* _Aim of the exercise_:
Transcribe exactly everything in the data below from the line containing "Stateful Checkbox With" down to the line containing "React useMap Hook", both lines included and nothing further.

* _Provided records_:
------------------------------------------------------------------------
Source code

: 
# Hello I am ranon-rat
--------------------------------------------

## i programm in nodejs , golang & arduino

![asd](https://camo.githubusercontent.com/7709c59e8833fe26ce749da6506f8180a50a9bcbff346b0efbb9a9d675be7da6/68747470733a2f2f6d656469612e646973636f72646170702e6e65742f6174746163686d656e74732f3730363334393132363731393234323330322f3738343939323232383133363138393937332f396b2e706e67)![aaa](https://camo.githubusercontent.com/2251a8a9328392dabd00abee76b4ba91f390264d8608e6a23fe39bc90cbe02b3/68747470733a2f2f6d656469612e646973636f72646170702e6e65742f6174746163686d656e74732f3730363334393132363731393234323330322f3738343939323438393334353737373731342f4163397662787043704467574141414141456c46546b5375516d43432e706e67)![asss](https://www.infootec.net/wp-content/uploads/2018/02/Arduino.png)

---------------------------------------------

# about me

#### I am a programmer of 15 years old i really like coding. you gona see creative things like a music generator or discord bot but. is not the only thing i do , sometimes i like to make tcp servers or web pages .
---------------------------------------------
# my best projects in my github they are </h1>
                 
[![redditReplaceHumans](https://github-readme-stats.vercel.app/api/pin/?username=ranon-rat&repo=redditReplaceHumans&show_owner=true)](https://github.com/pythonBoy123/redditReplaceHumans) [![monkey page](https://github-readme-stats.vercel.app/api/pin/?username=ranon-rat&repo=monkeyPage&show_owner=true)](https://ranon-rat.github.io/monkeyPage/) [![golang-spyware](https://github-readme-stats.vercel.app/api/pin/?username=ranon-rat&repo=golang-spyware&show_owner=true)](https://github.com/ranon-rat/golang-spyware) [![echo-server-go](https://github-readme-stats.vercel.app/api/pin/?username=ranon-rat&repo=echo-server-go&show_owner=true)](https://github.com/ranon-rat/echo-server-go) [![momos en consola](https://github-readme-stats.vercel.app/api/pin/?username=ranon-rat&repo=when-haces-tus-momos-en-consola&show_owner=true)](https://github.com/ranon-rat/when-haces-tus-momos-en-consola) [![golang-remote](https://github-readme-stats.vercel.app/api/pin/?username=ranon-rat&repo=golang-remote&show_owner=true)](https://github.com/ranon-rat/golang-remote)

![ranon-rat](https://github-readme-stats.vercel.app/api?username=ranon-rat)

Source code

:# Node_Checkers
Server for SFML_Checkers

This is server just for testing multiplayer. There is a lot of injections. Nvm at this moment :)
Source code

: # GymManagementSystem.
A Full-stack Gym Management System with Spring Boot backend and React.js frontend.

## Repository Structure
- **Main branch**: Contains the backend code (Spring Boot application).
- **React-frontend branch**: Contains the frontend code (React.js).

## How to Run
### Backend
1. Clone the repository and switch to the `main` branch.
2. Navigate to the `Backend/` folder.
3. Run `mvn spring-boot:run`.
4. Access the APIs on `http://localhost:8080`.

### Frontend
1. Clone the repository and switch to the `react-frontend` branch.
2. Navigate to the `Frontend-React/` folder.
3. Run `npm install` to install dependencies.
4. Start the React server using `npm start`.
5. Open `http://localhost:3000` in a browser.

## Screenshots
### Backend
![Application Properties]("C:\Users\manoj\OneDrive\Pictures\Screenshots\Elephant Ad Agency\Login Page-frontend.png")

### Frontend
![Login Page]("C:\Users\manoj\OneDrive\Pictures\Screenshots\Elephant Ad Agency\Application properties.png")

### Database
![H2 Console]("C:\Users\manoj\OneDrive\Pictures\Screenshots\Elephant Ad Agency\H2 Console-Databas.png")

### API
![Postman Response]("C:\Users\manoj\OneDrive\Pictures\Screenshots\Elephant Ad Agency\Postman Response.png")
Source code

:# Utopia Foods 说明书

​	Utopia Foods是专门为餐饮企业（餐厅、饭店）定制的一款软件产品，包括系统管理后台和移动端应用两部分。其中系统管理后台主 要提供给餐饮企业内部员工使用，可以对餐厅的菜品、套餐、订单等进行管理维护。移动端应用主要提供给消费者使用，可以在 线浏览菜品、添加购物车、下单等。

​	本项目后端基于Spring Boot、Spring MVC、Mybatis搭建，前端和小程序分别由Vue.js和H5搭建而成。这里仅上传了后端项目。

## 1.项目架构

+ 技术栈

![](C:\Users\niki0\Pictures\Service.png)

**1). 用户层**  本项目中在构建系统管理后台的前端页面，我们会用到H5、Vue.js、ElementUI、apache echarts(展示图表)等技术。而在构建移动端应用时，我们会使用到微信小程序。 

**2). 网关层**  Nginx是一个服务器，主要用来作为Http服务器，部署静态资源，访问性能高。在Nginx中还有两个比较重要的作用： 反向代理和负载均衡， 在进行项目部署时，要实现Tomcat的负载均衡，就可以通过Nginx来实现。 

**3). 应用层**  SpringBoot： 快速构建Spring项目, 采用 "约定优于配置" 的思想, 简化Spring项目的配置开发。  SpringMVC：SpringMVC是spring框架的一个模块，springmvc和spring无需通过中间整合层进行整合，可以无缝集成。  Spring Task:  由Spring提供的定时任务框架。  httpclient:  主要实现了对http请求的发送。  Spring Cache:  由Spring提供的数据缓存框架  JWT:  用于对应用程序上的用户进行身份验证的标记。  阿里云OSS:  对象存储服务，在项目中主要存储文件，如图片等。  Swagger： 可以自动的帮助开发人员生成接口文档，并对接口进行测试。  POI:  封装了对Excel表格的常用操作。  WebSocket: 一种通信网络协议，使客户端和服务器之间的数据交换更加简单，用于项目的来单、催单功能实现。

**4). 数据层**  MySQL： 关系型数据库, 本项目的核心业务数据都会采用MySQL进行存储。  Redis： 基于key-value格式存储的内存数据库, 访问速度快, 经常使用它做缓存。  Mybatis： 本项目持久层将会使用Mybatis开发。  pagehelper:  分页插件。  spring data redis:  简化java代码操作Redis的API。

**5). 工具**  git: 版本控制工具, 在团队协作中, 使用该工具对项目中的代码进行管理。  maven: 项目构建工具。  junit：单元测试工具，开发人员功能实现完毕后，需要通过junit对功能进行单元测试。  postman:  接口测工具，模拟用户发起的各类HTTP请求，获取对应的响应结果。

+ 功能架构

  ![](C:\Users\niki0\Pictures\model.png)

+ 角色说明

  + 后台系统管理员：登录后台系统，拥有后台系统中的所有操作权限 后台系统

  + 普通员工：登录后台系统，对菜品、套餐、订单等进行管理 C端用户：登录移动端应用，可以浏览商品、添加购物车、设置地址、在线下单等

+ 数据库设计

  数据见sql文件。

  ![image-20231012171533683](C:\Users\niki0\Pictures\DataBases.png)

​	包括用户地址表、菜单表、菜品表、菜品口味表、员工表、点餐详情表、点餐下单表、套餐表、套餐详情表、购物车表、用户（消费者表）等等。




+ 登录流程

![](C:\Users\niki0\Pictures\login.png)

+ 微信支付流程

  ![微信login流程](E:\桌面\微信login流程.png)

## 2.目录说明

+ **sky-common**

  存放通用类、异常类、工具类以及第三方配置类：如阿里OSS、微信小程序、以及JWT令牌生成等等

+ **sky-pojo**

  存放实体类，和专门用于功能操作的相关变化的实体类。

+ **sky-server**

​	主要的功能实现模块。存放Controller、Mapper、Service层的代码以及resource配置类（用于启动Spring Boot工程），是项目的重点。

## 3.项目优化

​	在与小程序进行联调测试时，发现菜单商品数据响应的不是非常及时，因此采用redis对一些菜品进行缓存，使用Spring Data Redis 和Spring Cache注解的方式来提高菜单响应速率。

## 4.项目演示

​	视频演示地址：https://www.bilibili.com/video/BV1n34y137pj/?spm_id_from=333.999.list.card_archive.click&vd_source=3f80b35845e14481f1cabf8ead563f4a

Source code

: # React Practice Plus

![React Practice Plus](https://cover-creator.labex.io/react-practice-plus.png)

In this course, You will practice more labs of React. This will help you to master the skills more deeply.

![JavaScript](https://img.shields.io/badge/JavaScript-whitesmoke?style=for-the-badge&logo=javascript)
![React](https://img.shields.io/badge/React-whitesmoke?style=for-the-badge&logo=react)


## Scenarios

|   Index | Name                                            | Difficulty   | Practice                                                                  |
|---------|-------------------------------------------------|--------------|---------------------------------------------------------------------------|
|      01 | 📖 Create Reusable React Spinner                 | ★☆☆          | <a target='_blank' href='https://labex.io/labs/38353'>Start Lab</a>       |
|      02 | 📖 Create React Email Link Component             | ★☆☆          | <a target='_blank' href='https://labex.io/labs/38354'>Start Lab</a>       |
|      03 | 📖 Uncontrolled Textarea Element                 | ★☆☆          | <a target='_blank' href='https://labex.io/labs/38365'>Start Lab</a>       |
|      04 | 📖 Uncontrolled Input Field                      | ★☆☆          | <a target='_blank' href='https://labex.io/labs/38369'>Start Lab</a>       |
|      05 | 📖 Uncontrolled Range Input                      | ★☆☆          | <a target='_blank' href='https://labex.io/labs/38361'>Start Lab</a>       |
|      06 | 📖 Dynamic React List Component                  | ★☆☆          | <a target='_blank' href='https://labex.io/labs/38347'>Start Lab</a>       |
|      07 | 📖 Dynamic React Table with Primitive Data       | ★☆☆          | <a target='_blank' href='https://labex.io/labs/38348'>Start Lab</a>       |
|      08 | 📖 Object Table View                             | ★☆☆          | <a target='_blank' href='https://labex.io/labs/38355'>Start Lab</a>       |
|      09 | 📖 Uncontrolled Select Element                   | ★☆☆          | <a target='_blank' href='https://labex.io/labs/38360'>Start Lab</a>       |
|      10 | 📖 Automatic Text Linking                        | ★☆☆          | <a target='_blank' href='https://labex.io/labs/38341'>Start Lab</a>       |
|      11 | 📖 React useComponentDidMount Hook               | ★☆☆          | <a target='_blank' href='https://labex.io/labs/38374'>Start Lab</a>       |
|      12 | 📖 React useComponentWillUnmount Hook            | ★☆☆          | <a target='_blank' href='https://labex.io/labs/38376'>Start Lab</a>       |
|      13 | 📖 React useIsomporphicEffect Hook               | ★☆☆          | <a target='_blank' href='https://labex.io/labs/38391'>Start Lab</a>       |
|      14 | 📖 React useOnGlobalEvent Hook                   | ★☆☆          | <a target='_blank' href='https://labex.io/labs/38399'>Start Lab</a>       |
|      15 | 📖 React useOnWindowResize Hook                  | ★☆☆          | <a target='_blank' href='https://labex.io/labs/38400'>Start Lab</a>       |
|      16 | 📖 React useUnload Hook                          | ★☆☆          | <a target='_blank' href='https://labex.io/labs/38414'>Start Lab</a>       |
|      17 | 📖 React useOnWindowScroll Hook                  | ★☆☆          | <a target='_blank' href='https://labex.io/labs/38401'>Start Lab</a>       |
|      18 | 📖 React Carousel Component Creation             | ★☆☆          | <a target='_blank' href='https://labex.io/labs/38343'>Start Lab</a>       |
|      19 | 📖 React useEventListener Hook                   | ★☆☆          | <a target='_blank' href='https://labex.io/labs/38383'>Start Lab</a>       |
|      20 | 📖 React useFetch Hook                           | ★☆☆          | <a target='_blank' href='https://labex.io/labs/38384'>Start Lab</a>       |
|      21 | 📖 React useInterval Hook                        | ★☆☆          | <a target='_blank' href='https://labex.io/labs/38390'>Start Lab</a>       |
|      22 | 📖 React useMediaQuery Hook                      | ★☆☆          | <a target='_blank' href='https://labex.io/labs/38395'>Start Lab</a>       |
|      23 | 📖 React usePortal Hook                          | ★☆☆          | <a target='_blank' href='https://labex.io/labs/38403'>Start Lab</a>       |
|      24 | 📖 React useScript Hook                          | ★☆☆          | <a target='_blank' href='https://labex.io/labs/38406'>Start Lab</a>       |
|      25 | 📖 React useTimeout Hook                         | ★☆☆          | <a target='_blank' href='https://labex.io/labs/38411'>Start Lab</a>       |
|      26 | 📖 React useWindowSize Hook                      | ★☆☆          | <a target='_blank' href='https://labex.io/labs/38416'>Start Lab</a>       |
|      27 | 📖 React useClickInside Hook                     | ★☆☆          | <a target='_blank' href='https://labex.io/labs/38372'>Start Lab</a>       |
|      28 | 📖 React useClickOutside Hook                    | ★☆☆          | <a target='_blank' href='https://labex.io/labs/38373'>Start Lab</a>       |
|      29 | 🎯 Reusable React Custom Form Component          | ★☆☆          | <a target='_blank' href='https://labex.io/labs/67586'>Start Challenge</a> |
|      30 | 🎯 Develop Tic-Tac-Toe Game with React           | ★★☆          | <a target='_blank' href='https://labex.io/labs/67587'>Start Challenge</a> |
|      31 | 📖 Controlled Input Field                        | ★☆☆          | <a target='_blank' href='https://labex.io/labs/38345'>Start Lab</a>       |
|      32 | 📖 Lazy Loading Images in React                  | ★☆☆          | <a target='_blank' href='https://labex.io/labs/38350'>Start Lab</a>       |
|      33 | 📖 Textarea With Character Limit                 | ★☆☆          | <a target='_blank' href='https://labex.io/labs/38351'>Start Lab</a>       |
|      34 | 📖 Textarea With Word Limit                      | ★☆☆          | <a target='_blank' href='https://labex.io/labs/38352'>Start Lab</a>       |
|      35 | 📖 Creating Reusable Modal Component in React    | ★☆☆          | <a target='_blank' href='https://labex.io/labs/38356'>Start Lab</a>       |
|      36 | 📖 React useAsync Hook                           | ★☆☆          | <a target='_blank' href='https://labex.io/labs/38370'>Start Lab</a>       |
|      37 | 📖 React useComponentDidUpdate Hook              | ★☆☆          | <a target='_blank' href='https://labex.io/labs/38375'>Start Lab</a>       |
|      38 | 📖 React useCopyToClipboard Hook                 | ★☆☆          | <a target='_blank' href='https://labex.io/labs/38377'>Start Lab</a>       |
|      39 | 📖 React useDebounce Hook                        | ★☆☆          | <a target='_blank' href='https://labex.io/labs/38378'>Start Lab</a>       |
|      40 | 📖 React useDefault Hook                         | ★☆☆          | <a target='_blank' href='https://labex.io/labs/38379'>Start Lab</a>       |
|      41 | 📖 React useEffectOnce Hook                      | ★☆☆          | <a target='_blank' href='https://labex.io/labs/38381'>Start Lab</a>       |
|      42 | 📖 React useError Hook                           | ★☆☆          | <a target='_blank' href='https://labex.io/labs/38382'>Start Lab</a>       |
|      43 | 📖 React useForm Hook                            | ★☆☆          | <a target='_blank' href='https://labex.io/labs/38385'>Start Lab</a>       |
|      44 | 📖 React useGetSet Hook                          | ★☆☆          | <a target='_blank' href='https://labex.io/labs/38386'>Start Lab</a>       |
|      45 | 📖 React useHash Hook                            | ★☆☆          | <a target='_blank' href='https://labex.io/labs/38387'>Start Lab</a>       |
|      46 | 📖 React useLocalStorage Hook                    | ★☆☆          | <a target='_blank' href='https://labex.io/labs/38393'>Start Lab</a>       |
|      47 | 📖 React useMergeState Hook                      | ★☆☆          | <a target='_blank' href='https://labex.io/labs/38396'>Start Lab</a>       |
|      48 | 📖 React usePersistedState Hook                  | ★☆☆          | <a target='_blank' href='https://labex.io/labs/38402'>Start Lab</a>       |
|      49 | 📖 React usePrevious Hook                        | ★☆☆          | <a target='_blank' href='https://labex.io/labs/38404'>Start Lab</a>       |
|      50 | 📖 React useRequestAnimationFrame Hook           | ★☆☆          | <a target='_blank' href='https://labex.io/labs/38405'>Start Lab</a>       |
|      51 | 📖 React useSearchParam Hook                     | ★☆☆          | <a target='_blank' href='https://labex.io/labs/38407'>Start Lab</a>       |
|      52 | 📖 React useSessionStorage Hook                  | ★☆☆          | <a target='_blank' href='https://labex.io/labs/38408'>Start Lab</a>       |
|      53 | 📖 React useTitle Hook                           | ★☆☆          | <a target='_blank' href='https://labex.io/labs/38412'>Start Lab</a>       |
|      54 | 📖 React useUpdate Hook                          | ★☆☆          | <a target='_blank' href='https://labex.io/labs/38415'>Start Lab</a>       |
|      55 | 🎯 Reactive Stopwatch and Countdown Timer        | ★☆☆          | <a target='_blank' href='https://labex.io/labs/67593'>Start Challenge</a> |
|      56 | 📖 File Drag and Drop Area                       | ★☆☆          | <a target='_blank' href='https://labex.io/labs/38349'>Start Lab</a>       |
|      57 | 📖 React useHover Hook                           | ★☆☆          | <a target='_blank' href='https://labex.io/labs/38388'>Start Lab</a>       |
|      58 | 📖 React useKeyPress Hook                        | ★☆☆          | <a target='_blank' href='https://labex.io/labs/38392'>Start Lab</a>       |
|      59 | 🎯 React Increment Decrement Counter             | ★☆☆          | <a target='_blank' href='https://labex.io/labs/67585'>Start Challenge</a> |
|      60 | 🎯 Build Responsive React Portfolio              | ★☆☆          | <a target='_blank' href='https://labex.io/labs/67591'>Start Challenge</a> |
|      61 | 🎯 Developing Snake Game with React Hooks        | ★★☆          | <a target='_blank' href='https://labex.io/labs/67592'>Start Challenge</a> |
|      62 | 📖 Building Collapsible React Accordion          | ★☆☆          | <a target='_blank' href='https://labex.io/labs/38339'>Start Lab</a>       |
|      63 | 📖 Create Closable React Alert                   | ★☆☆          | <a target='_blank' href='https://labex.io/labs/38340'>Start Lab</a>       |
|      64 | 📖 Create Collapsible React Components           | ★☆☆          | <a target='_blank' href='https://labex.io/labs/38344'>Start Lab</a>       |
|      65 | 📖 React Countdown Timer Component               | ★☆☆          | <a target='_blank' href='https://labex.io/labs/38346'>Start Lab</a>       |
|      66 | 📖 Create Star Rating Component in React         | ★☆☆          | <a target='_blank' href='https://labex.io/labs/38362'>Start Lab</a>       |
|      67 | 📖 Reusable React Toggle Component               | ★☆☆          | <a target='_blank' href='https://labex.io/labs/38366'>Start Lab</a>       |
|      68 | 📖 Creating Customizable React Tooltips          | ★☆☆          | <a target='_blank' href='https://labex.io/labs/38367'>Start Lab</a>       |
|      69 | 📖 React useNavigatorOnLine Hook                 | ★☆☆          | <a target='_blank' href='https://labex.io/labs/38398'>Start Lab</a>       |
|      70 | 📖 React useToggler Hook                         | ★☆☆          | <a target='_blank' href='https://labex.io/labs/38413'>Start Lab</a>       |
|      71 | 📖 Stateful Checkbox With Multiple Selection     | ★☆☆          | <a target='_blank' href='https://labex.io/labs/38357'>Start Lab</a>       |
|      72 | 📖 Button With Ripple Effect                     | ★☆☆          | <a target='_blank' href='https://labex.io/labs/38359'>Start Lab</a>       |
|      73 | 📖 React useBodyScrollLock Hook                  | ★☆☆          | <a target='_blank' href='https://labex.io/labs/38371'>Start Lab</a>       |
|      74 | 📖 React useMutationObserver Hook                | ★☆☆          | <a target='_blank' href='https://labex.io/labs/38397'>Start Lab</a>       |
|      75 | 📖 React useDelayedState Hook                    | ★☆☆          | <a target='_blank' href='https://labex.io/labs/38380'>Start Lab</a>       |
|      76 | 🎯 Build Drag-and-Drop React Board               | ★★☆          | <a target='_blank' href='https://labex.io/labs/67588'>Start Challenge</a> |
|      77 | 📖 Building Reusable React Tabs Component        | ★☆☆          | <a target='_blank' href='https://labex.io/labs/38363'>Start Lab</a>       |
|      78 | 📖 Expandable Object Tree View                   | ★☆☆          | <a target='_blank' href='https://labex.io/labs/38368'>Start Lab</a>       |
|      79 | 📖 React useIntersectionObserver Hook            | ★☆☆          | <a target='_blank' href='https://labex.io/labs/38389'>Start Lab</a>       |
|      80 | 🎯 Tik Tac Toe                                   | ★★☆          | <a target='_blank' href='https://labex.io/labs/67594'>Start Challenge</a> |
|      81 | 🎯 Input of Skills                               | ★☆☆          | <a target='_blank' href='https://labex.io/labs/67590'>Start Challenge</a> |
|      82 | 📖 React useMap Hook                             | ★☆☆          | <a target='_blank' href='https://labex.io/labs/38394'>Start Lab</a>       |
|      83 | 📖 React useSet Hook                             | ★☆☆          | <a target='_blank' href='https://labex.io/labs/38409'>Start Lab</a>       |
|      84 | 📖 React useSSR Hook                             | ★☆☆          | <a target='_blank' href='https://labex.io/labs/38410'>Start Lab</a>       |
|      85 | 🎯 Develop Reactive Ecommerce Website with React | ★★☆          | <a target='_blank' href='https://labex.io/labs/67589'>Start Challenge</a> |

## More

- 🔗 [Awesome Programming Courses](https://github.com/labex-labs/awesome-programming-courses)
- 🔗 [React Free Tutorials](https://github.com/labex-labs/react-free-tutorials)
------------------------------------------------------------------------
* _Exercise answer_:
|      71 | 📖 Stateful Checkbox With Multiple Selection     | ★☆☆          | <a target='_blank' href='https://labex.io/labs/38357'>Start Lab</a>       |
|      72 | 📖 Button With Ripple Effect                     | ★☆☆          | <a target='_blank' href='https://labex.io/labs/38359'>Start Lab</a>       |
|      73 | 📖 React useBodyScrollLock Hook                  | ★☆☆          | <a target='_blank' href='https://labex.io/labs/38371'>Start Lab</a>       |
|      74 | 📖 React useMutationObserver Hook                | ★☆☆          | <a target='_blank' href='https://labex.io/labs/38397'>Start Lab</a>       |
|      75 | 📖 React useDelayedState Hook                    | ★☆☆          | <a target='_blank' href='https://labex.io/labs/38380'>Start Lab</a>       |
|      76 | 🎯 Build Drag-and-Drop React Board               | ★★☆          | <a target='_blank' href='https://labex.io/labs/67588'>Start Challenge</a> |
|      77 | 📖 Building Reusable React Tabs Component        | ★☆☆          | <a target='_blank' href='https://labex.io/labs/38363'>Start Lab</a>       |
|      78 | 📖 Expandable Object Tree View                   | ★☆☆          | <a target='_blank' href='https://labex.io/labs/38368'>Start Lab</a>       |
|      79 | 📖 React useIntersectionObserver Hook            | ★☆☆          | <a target='_blank' href='https://labex.io/labs/38389'>Start Lab</a>       |
|      80 | 🎯 Tik Tac Toe                                   | ★★☆          | <a target='_blank' href='https://labex.io/labs/67594'>Start Challenge</a> |
|      81 | 🎯 Input of Skills                               | ★☆☆          | <a target='_blank' href='https://labex.io/labs/67590'>Start Challenge</a> |
|      82 | 📖 React useMap Hook                             | ★☆☆          | <a target='_blank' href='https://labex.io/labs/38394'>Start Lab</a>       |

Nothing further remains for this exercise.